Non ho mai visto il milan schiacciato così dall'inizio alla fine da una squadra del livello dell'Empoli. Inzaghi ci sta dicendo che si tratta di una cosa normale, che può succedere: se la società Milan non interviene significa che appoggia queste dichiarazioni. Siamo ridotti davvero malissimo.


----------



## Fabry_cekko (15 Febbraio 2015)

Ma come può continuare a fare l'Allenatore??? Perchè non va a divertirsi con Bobo in giro per il mondo?


----------



## Aragorn (15 Febbraio 2015)

Admin ha scritto:


> *Inzaghi alla stampa:"Non puoi pensare di poter dominare l'Empoli a San Siro".*
> 
> Agghiacciante.



Che perdente


----------



## Blu71 (15 Febbraio 2015)

Admin ha scritto:


> *Inzaghi alla stampa:"Non puoi pensare di poter dominare l'Empoli a San Siro".*
> 
> Agghiacciante.




La verità è che lui non può pensare di allenare il Milan!!! Ringraziasse il suo padrone ....


----------



## Tizio (15 Febbraio 2015)

tifoso evorutto ha scritto:


> Che poi parliamoci chiaro, l'Empoli è a tre punti dalla zona retrocessione,
> in realtà è una delle squadre più facili da affrontare,
> gioca aperta e strutturalmente non ha campioni



Esatto. 

Passano tutta la settimana ad elogiare l'Empoli, la sua organizzazione, il suo allenatore. 

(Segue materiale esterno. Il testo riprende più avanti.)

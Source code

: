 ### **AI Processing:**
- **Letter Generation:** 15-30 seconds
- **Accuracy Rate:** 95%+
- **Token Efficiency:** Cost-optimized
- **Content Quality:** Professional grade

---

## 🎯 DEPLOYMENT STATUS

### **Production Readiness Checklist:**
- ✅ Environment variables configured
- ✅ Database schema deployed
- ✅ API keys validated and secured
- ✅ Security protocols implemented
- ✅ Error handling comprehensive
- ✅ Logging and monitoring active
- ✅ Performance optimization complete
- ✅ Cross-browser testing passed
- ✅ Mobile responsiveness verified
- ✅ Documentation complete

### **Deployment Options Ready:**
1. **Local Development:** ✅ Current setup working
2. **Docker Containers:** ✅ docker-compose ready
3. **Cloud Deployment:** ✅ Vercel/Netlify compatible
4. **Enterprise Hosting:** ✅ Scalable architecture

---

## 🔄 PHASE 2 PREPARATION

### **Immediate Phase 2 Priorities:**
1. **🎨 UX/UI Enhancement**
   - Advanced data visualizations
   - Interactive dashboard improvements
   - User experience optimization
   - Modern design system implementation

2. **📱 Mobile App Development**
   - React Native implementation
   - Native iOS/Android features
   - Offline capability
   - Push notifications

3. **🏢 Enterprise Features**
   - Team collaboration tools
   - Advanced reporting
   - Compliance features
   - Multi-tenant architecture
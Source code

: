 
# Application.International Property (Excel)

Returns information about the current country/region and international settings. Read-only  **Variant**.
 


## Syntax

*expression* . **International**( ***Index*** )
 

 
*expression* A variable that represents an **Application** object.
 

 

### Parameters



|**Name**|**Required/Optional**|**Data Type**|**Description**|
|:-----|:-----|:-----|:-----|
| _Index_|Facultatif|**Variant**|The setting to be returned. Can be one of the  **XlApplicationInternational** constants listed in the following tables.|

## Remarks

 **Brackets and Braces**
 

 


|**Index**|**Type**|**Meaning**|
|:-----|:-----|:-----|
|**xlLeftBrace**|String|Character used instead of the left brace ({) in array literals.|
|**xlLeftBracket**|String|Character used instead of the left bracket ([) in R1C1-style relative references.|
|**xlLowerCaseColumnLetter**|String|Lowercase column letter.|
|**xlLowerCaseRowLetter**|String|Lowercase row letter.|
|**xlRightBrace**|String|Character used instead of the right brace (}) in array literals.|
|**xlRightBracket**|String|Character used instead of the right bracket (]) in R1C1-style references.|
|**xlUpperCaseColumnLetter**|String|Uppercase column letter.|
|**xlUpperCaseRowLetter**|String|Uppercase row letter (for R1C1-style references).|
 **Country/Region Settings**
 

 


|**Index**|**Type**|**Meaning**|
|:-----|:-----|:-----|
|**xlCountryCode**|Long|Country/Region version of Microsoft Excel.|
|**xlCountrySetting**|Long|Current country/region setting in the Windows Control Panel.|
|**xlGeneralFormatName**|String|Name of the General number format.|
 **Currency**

Avranno anche ragione, l'Empoli per le sue potenzialità sta disputando una discreta stagione. Ma rendiamoci conto: è una neopromossa, in piena lotta retrocessione, nessun giocatore dell'Empoli giocherebbe da titolare neanche in questo Milan pieno di pippe. E poi abbiamo anche giocato in casa. Un pareggio sarebbe un risultato inaccettabile anche se avessimo fatto 20 tiri in porta, avessimo avuto l'80% di possesso palla e fossimo venuti da 10 vittorie di fila. Ma stiamo in una situazione disastrosa, quasi non ci presentiamo in campo e in qualche modo riusciamo a strappare un punto in questa partita. E poi tutti sembrano stracontenti del punto ottenuto??? Ma è una presa in giro.....


----------



## Splendidi Incisivi (15 Febbraio 2015)

tifoso evorutto ha scritto:


> Che poi parliamoci chiaro, l'Empoli è a tre punti dalla zona retrocessione,
> in realtà è una delle squadre più facili da affrontare,
> gioca aperta e strutturalmente non ha campioni


Scherzi? Ormai è una grande squadra, non più una matricola.


----------



## aleslash (15 Febbraio 2015)

Splendidi Incisivi ha scritto:


> Scherzi? Ormai è una grande squadra, non più una matricola.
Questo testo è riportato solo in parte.